Repairing Wheel Ruts In Your Lawn

The bane of any gardener who regularly has to park a vehicle in grassy areas are the wheel ruts that often form over time.  Wheel ruts can occur under any conditions. Wet weather makes the soil soft and easily damaged by constant use while damage done during hot dry weather is through the grinding effect that tires have on the ground. The only way to avoid this is by either not driving and parking a vehicle on grassy areas, or by providing a sold base such as a concrete strip.

Sometimes it’s not possible to do either. You can lessen the damage by alternating where you drive and park. It is the constant driving and parking in the same position over a period of time that causes the damage. Deviate by 6-12 inches every time you park and you are spreading the load. You will still need to make repairs to that lawn, however, the damage will not be as severe and you won’t create deep ruts.

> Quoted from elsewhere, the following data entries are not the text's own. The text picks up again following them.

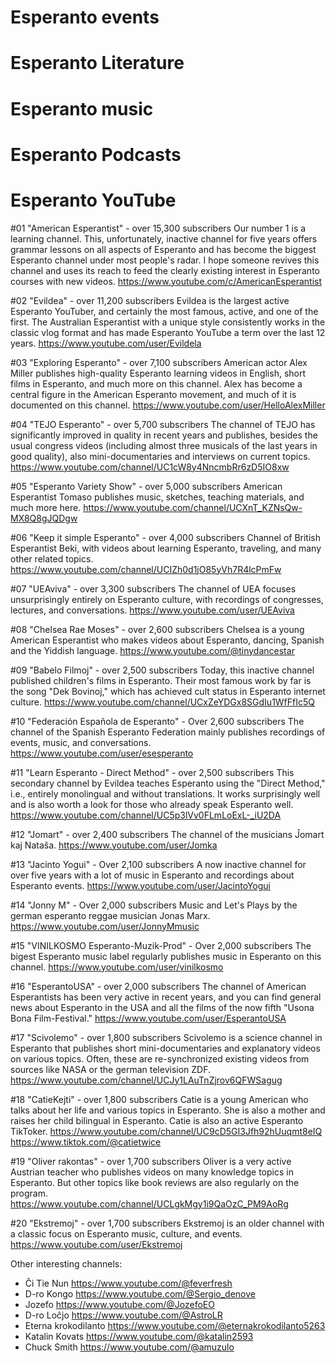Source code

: # Esperanto events
# Esperanto Literature
# Esperanto music
# Esperanto Podcasts

# Esperanto YouTube

#01 "American Esperantist" - over 15,300 subscribers
Our number 1 is a learning channel. This, unfortunately, inactive channel for five years offers grammar lessons on all aspects of Esperanto and has become the biggest Esperanto channel under most people's radar. I hope someone revives this channel and uses its reach to feed the clearly existing interest in Esperanto courses with new videos.
https://www.youtube.com/c/AmericanEsperantist

#02 "Evildea" - over 11,200 subscribers
Evildea is the largest active Esperanto YouTuber, and certainly the most famous, active, and one of the first. The Australian Esperantist with a unique style consistently works in the classic vlog format and has made Esperanto YouTube a term over the last 12 years.
https://www.youtube.com/user/Evildela

#03 "Exploring Esperanto" - over 7,100 subscribers
American actor Alex Miller publishes high-quality Esperanto learning videos in English, short films in Esperanto, and much more on this channel. Alex has become a central figure in the American Esperanto movement, and much of it is documented on this channel.
https://www.youtube.com/user/HelloAlexMiller

#04 "TEJO Esperanto" - over 5,700 subscribers
The channel of TEJO has significantly improved in quality in recent years and publishes, besides the usual congress videos (including almost three musicals of the last years in good quality), also mini-documentaries and interviews on current topics.
https://www.youtube.com/channel/UC1cW8y4NncmbRr6zD5IO8xw

#05 "Esperanto Variety Show" - over 5,000 subscribers
American Esperantist Tomaso publishes music, sketches, teaching materials, and much more here.
https://www.youtube.com/channel/UCXnT_KZNsQw-MX8Q8gJQDgw

#06 "Keep it simple Esperanto" - over 4,000 subscribers
Channel of British Esperantist Beki, with videos about learning Esperanto, traveling, and many other related topics.
https://www.youtube.com/channel/UCIZh0d1jO85yVh7R4lcPmFw

#07 "UEAviva" - over 3,300 subscribers
The channel of UEA focuses unsurprisingly entirely on Esperanto culture, with recordings of congresses, lectures, and conversations.
https://www.youtube.com/user/UEAviva

#08 "Chelsea Rae Moses" - over 2,600 subscribers
Chelsea is a young American Esperantist who makes videos about Esperanto, dancing, Spanish and the Yiddish language.
https://www.youtube.com/@tinydancestar

#09 "Babelo Filmoj" - over 2,500 subscribers
Today, this inactive channel published children's films in Esperanto. Their most famous work by far is the song "Dek Bovinoj," which has achieved cult status in Esperanto internet culture.
https://www.youtube.com/channel/UCxZeYDGx8SGdIu1WfFfIc5Q

#10 "Federación Española de Esperanto" - Over 2,600 subscribers
The channel of the Spanish Esperanto Federation mainly publishes recordings of events, music, and conversations.
https://www.youtube.com/user/esesperanto

#11 "Learn Esperanto - Direct Method" - over 2,500 subscribers
This secondary channel by Evildea teaches Esperanto using the "Direct Method," i.e., entirely monolingual and without translations. It works surprisingly well and is also worth a look for those who already speak Esperanto well.
https://www.youtube.com/channel/UC5p3lVv0FLmLoExL-_iU2DA

#12 "Jomart" - over 2,400 subscribers
The channel of the musicians Ĵomart kaj Nataŝa.
https://www.youtube.com/user/Jomka

#13 "Jacinto Yogui" - Over 2,100 subscribers
A now inactive channel for over five years with a lot of music in Esperanto and recordings about Esperanto events.
https://www.youtube.com/user/JacintoYogui

#14 "Jonny M" - Over 2,000 subscribers
Music and Let's Plays by the german esperanto reggae musician Jonas Marx.
https://www.youtube.com/user/JonnyMmusic

#15 "VINILKOSMO Esperanto-Muzik-Prod" - Over 2,000 subscribers
The bigest Esperanto music label regularly publishes music in Esperanto on this channel.
https://www.youtube.com/user/vinilkosmo

#16 "EsperantoUSA" - over 2,000 subscribers
The channel of American Esperantists has been very active in recent years, and you can find general news about Esperanto in the USA and all the films of the now fifth "Usona Bona Film-Festival."
https://www.youtube.com/user/EsperantoUSA

#17 "Scivolemo" - over 1,800 subscribers
Scivolemo is a science channel in Esperanto that publishes short mini-documentaries and explanatory videos on various topics. Often, these are re-synchronized existing videos from sources like NASA or the german television ZDF.
https://www.youtube.com/channel/UCJy1LAuTnZjrov6QFWSagug

#18 "CatieKejti" - over 1,800 subscribers
Catie is a young American who talks about her life and various topics in Esperanto. She is also a mother and raises her child bilingual in Esperanto. Catie is also an active Esperanto TikToker.
https://www.youtube.com/channel/UC9cD5GI3Jfh92hUuqmt8eIQ
https://www.tiktok.com/@catietwice

#19 "Oliver rakontas" - over 1,700 subscribers
Oliver is a very active Austrian teacher who publishes videos on many knowledge topics in Esperanto. But other topics like book reviews are also regularly on the program.
https://www.youtube.com/channel/UCLgkMgy1i9QaOzC_PM9AoRg

#20 "Ekstremoj" - over 1,700 subscribers
Ekstremoj is an older channel with a classic focus on Esperanto music, culture, and events.
https://www.youtube.com/user/Ekstremoj

Other interesting channels:

* Ĉi Tie Nun https://www.youtube.com/@feverfresh
* D-ro Kongo https://www.youtube.com/@Sergio_denove
* Jozefo https://www.youtube.com/@JozefoEO
* D-ro Loĉjo https://www.youtube.com/@AstroLR
* Eterna krokodilanto https://www.youtube.com/@eternakrokodilanto5263
* Katalin Kovats https://www.youtube.com/@katalin2593
* Chuck Smith https://www.youtube.com/@amuzulo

For deep ruts, you will need to back fill with good soil. This is one situation where laying turf pieces can often do a better job than growing grass from seed. If you take our advice and spread the load on your lawn, then you should be repairing any damage well before it becomes a deep rut. This is easy to achieve with the right approach.

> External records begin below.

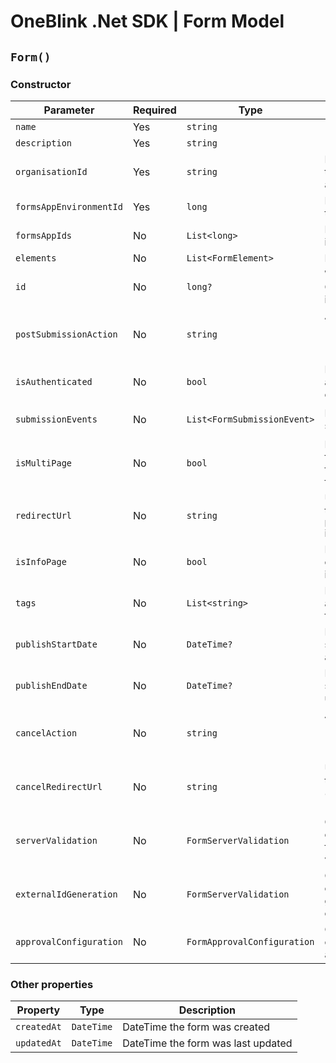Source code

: # OneBlink .Net SDK | Form Model

## `Form()`

### Constructor

| Parameter               | Required | Type                        | Description                                                               | Default Value                     |
| ----------------------- | -------- | --------------------------- | ------------------------------------------------------------------------- | --------------------------------- |
| `name`                  | Yes      | `string`                    |                                                                           |                                   |
| `description`           | Yes      | `string`                    |                                                                           |                                   |
| `organisationId`        | Yes      | `string`                    | Id of the organisation this form is associated too                        |                                   |
| `formsAppEnvironmentId` | Yes      | `long`                      | Id of the environment this form is part of                                |                                   |
| `formsAppIds`           | No       | `List<long>`                | List of Form Apps id's                                                    | `new List<long>()`                |
| `elements`              | No       | `List<FormElement>`         | List of FormElement's                                                     | `new List<FormElement>()`         |
| `id`                    | No       | `long?`                     | Will be assigned by OneBlink when form is creating                        | `null`                            |
| `postSubmissionAction`  | No       | `string`                    | Allowed values of "BACK", "URL", "CLOSE", "FORMS_LIBRARY"                 | `"FORMS_LIBRARY"`                 |
| `isAuthenticated`       | No       | `bool`                      | Determines if only authenticated users can access the form                | `true`                            |
| `submissionEvents`      | No       | `List<FormSubmissionEvent>` | List of Form submission events                                            | `new List<FormSubmissionEvent>()` |
| `isMultiPage`           | No       | `bool`                      | Determines if this form a single page form or mutli page form             | `false`                           |
| `redirectUrl`           | No       | `string`                    | URL to be redirected too, only applies if `postSubmissionAction` is "URL" | `null`                            |
| `isInfoPage`            | No       | `bool`                      | Determines if form can only contain information elements                  | `false`                           |
| `tags`                  | No       | `List<string>`              | List of tags to be associated with the form                               | `new List<string>()`              |
| `publishStartDate`      | No       | `DateTime?`                 | DateTime the form should become available                                 | `null`                            |
| `publishEndDate`        | No       | `DateTime?`                 | DateTime the form should become unavailable                               | `null`                            |
| `cancelAction`          | No       | `string`                    | Allowed values of "BACK", "URL", "CLOSE", "FORMS_LIBRARY"                 | `"BACK"`                          |
| `cancelRedirectUrl`     | No       | `string`                    | URL to be redirected too, only applies if `cancelAction` is "URL"         | `null`                            |
| `serverValidation`      | No       | `FormServerValidation`      | Optional configuration for form submission validation                     | `null`                            |
| `externalIdGeneration`  | No       | `FormServerValidation`      | Optional configuration for generating externalId on form load             | `null`                            |
| `approvalConfiguration` | No       | `FormApprovalConfiguration` | Optional configuration for approvals                                      | `null`                            |

### Other properties

| Property    | Type       | Description                        |
| ----------- | ---------- | ---------------------------------- |
| `createdAt` | `DateTime` | DateTime the form was created      |
| `updatedAt` | `DateTime` | DateTime the form was last updated |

To repair your lawn where the wheel ruts are not deep, spread a layer of quality top soil to fill out any depressions made by the wheels. Use a lawn repair tool to prepare the area of seeding, then over sow with a grass type that is suitable for heavy use. Water lightly and keep moist for a week to ten days. You will need to park your vehicle in such a way that it doesn’t affect the seeded area for two to three weeks, at least until you have cut it for the first time.

Wheel ruts are hard to deal with in lawns. If you keep on top of the problem and develop a good strong thatch, and alternate where the wheels are each time you park, you will find that your lawn will survive.